Data extract -
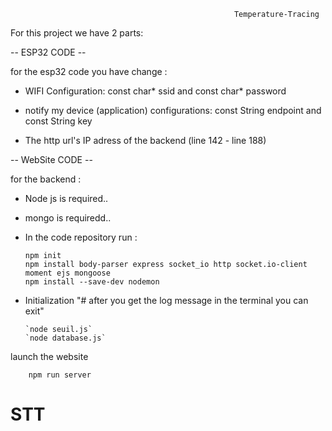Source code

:                                                       Temperature-Tracing


For this project we have 2 parts:

-- ESP32 CODE --

for the esp32 code you have change : 


*   WIFI Configuration:
const char* ssid and const char* password 


*   notify my device (application) configurations:
const String endpoint and const String key

*   The http url's IP adress of the backend (line 142 - line 188)




-- WebSite CODE --

for the backend :

*   Node js is required.. 

*   mongo is requiredd..

*   In the code repository run :
    
        npm init
        npm install body-parser express socket_io http socket.io-client moment ejs mongoose
        npm install --save-dev nodemon

*   Initialization "# after you get the log message in the terminal you can exit"

        `node seuil.js`
        `node database.js`


launch the website

        npm run server
# STT
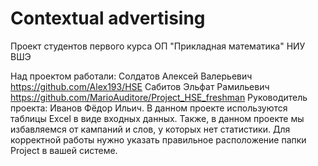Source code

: # Contextual advertising
Проект студентов первого курса ОП "Прикладная математика" НИУ ВШЭ

Над проектом работали:
Солдатов Алексей Валерьевич https://github.com/Alex193/HSE
Сабитов Эльфат Рамильевич https://github.com/MarioAuditore/Project_HSE_freshman
Руководитель проекта: Иванов Фёдор Ильич. 
В данном проекте используются таблицы Excel в виде входных данных. Также, в данном проекте мы избавляемся от кампаний и слов, у которых нет статистики. Для корректной работы нужно указать правильное расположение папки Project в вашей системе.
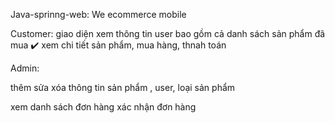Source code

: Java-sprinng-web: We ecommerce mobile

Customer:
giao diện xem thông tin user bao gồm cả danh sách sản phẩm đã mua ✔️
xem chi tiết sản phẩm, mua hàng, thnah toán 

Admin:

thêm sửa xóa thông tin sản phẩm , user, loại sản phẩm

xem danh sách đơn hàng
xác nhận đơn hàng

What is expected - Copy exactly the lines from the line holding "Проект студентов первого" to the final line of the listing, and leave the pictures out.

Result -
Проект студентов первого курса ОП "Прикладная математика" НИУ ВШЭ

Над проектом работали:
Солдатов Алексей Валерьевич https://github.com/Alex193/HSE
Сабитов Эльфат Рамильевич https://github.com/MarioAuditore/Project_HSE_freshman
Руководитель проекта: Иванов Фёдор Ильич. 
В данном проекте используются таблицы Excel в виде входных данных. Также, в данном проекте мы избавляемся от кампаний и слов, у которых нет статистики. Для корректной работы нужно указать правильное расположение папки Project в вашей системе.
Source code

: Java-sprinng-web: We ecommerce mobile

Customer:
giao diện xem thông tin user bao gồm cả danh sách sản phẩm đã mua ✔️
xem chi tiết sản phẩm, mua hàng, thnah toán 

Admin:

thêm sửa xóa thông tin sản phẩm , user, loại sản phẩm

xem danh sách đơn hàng
xác nhận đơn hàng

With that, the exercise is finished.